Aim of the task
Return the full set of entries below exactly, leaving every image out.

Stored entries
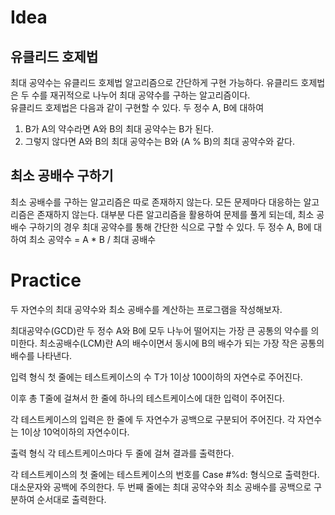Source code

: # Idea

## 유클리드 호제법

최대 공약수는 유클리드 호제법 알고리즘으로 간단하게 구현 가능하다. 유클리드 호제법은 두 수를 재귀적으로 나누어 최대 공약수를 구하는 알고리즘이다.  
유클리드 호제법은 다음과 같이 구현할 수 있다.
두 정수 A, B에 대하여

1. B가 A의 약수라면 A와 B의 최대 공약수는 B가 된다.
2. 그렇지 않다면 A와 B의 최대 공약수는 B와 (A % B)의 최대 공약수와 같다.

## 최소 공배수 구하기

최소 공배수를 구하는 알고리즘은 따로 존재하지 않는다. 모든 문제마다 대응하는 알고리즘은 존재하지 않는다. 대부분 다른 알고리즘을 활용하여 문제를 풀게 되는데, 최소 공배수 구하기의 경우 최대 공약수를 통해 간단한 식으로 구할 수 있다.
두 정수 A, B에 대하여
최소 공약수 = A \* B / 최대 공배수

# Practice

두 자연수의 최대 공약수와 최소 공배수를 계산하는 프로그램을 작성해보자.

최대공약수(GCD)란 두 정수 A와 B에 모두 나누어 떨어지는 가장 큰 공통의 약수를 의미한다.
최소공배수(LCM)란 A의 배수이면서 동시에 B의 배수가 되는 가장 작은 공통의 배수를 나타낸다.

입력 형식
첫 줄에는 테스트케이스의 수 T가 1이상 100이하의 자연수로 주어진다.

이후 총 T줄에 걸쳐서 한 줄에 하나의 테스트케이스에 대한 입력이 주어진다.

각 테스트케이스의 입력은 한 줄에 두 자연수가 공백으로 구분되어 주어진다.
각 자연수는 1이상 10억이하의 자연수이다.

출력 형식
각 테스트케이스마다 두 줄에 걸쳐 결과를 출력한다.

각 테스트케이스의 첫 줄에는 테스트케이스의 번호를 Case #%d: 형식으로 출력한다. 대소문자와 공백에 주의한다.
두 번째 줄에는 최대 공약수와 최소 공배수를 공백으로 구분하여 순서대로 출력한다.
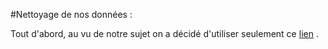 #Nettoyage de nos données :

Tout d'abord, au vu de notre sujet on a décidé d'utiliser seulement ce [lien](https://openflights.org/data.html) .
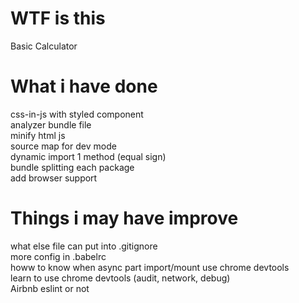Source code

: # WTF is this

Basic Calculator

# What i have done

css-in-js with styled component  
analyzer bundle file  
minify html js  
source map for dev mode  
dynamic import 1 method (equal sign)  
bundle splitting each package  
add browser support

# Things i may have improve

what else file can put into .gitignore  
more config in .babelrc  
howw to know when async part import/mount use chrome devtools  
learn to use chrome devtools (audit, network, debug)  
Airbnb eslint or not
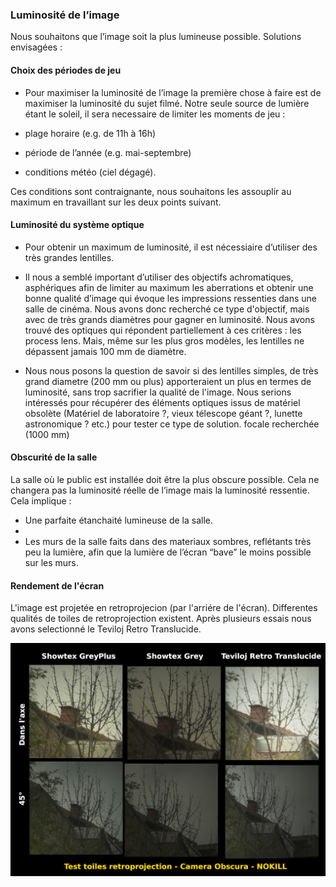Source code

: ### Luminosité de l’image

Nous souhaitons que l’image soit la plus lumineuse possible. Solutions envisagées :

#### Choix des périodes de jeu

- Pour maximiser la luminosité de l’image la première chose à faire est de maximiser la luminosité du sujet filmé. Notre seule source de lumière étant le soleil, il sera necessaire de limiter les moments de jeu :

- plage horaire (e.g. de 11h à 16h)

- période de l’année (e.g. mai-septembre)

- conditions météo (ciel dégagé).

Ces conditions sont contraignante, nous souhaitons les assouplir au maximum en travaillant sur les deux points suivant.

#### Luminosité du système optique

- Pour obtenir un maximum de luminosité, il est nécessiaire d’utiliser des très grandes lentilles.

- Il nous a semblé important d’utiliser des objectifs achromatiques, asphériques afin de limiter au maximum les aberrations et obtenir une bonne qualité d’image qui évoque les impressions ressenties dans une salle de cinéma. Nous avons donc recherché ce type d'objectif, mais avec de très grands diamètres pour gagner en luminosité. Nous avons trouvé des optiques qui répondent partiellement à ces critères : les process lens. Mais, même sur les plus gros modèles, les lentilles ne dépassent jamais 100 mm de diamètre.

- Nous nous posons la question de savoir si des lentilles simples, de très grand diametre (200 mm ou plus) apporteraient un plus en termes de luminosité, sans trop sacrifier la qualité de l'image. Nous serions intéressés pour récupérer des éléments optiques issus de matériel obsolète (Matériel de laboratoire ?, vieux télescope géant ?, lunette astronomique ? etc.) pour tester ce type de solution. focale recherchée (1000 mm)

#### Obscurité de la salle


La salle où le public est installée doit être la plus obscure possible. Cela ne changera pas la luminosité réelle de l’image mais la luminosité ressentie.
 Cela implique :

- Une parfaite étanchaité lumineuse de la salle.
- 
- Les murs de la salle faits dans des materiaux sombres, reflétants très peu la lumière, afin que la lumière de l’écran “bave” le moins possible sur les murs.

#### Rendement de l'écran

L'image est projetée en retroprojecion (par l'arriére de l'écran). Differentes qualités de toiles de retroprojection existent. Après plusieurs essais nous avons selectionné le Teviloj Retro Translucide.

![test toiles retroproj](img/test-toiles-retroproj.jpg)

Response
Source code

: # Idea

## 유클리드 호제법

최대 공약수는 유클리드 호제법 알고리즘으로 간단하게 구현 가능하다. 유클리드 호제법은 두 수를 재귀적으로 나누어 최대 공약수를 구하는 알고리즘이다.  
유클리드 호제법은 다음과 같이 구현할 수 있다.
두 정수 A, B에 대하여

1. B가 A의 약수라면 A와 B의 최대 공약수는 B가 된다.
2. 그렇지 않다면 A와 B의 최대 공약수는 B와 (A % B)의 최대 공약수와 같다.

## 최소 공배수 구하기

최소 공배수를 구하는 알고리즘은 따로 존재하지 않는다. 모든 문제마다 대응하는 알고리즘은 존재하지 않는다. 대부분 다른 알고리즘을 활용하여 문제를 풀게 되는데, 최소 공배수 구하기의 경우 최대 공약수를 통해 간단한 식으로 구할 수 있다.
두 정수 A, B에 대하여
최소 공약수 = A \* B / 최대 공배수

# Practice

두 자연수의 최대 공약수와 최소 공배수를 계산하는 프로그램을 작성해보자.

최대공약수(GCD)란 두 정수 A와 B에 모두 나누어 떨어지는 가장 큰 공통의 약수를 의미한다.
최소공배수(LCM)란 A의 배수이면서 동시에 B의 배수가 되는 가장 작은 공통의 배수를 나타낸다.

입력 형식
첫 줄에는 테스트케이스의 수 T가 1이상 100이하의 자연수로 주어진다.

이후 총 T줄에 걸쳐서 한 줄에 하나의 테스트케이스에 대한 입력이 주어진다.

각 테스트케이스의 입력은 한 줄에 두 자연수가 공백으로 구분되어 주어진다.
각 자연수는 1이상 10억이하의 자연수이다.

출력 형식
각 테스트케이스마다 두 줄에 걸쳐 결과를 출력한다.

각 테스트케이스의 첫 줄에는 테스트케이스의 번호를 Case #%d: 형식으로 출력한다. 대소문자와 공백에 주의한다.
두 번째 줄에는 최대 공약수와 최소 공배수를 공백으로 구분하여 순서대로 출력한다.
 #Nettoyage de nos données :

Tout d'abord, au vu de notre sujet on a décidé d'utiliser seulement ce [lien](https://openflights.org/data.html) .
Source code

: # WTF is this

Basic Calculator

# What i have done

css-in-js with styled component  
analyzer bundle file  
minify html js  
source map for dev mode  
dynamic import 1 method (equal sign)  
bundle splitting each package  
add browser support

# Things i may have improve

what else file can put into .gitignore  
more config in .babelrc  
howw to know when async part import/mount use chrome devtools  
learn to use chrome devtools (audit, network, debug)  
Airbnb eslint or not
Source code

: ### Luminosité de l’image

Nous souhaitons que l’image soit la plus lumineuse possible. Solutions envisagées :

#### Choix des périodes de jeu

- Pour maximiser la luminosité de l’image la première chose à faire est de maximiser la luminosité du sujet filmé. Notre seule source de lumière étant le soleil, il sera necessaire de limiter les moments de jeu :

- plage horaire (e.g. de 11h à 16h)

- période de l’année (e.g. mai-septembre)

- conditions météo (ciel dégagé).

Ces conditions sont contraignante, nous souhaitons les assouplir au maximum en travaillant sur les deux points suivant.

#### Luminosité du système optique

- Pour obtenir un maximum de luminosité, il est nécessiaire d’utiliser des très grandes lentilles.

- Il nous a semblé important d’utiliser des objectifs achromatiques, asphériques afin de limiter au maximum les aberrations et obtenir une bonne qualité d’image qui évoque les impressions ressenties dans une salle de cinéma. Nous avons donc recherché ce type d'objectif, mais avec de très grands diamètres pour gagner en luminosité. Nous avons trouvé des optiques qui répondent partiellement à ces critères : les process lens. Mais, même sur les plus gros modèles, les lentilles ne dépassent jamais 100 mm de diamètre.

- Nous nous posons la question de savoir si des lentilles simples, de très grand diametre (200 mm ou plus) apporteraient un plus en termes de luminosité, sans trop sacrifier la qualité de l'image. Nous serions intéressés pour récupérer des éléments optiques issus de matériel obsolète (Matériel de laboratoire ?, vieux télescope géant ?, lunette astronomique ? etc.) pour tester ce type de solution. focale recherchée (1000 mm)

#### Obscurité de la salle


La salle où le public est installée doit être la plus obscure possible. Cela ne changera pas la luminosité réelle de l’image mais la luminosité ressentie.
 Cela implique :

- Une parfaite étanchaité lumineuse de la salle.
- 
- Les murs de la salle faits dans des materiaux sombres, reflétants très peu la lumière, afin que la lumière de l’écran “bave” le moins possible sur les murs.

#### Rendement de l'écran

L'image est projetée en retroprojecion (par l'arriére de l'écran). Differentes qualités de toiles de retroprojection existent. Après plusieurs essais nous avons selectionné le Teviloj Retro Translucide.

![test toiles retroproj](img/test-toiles-retroproj.jpg)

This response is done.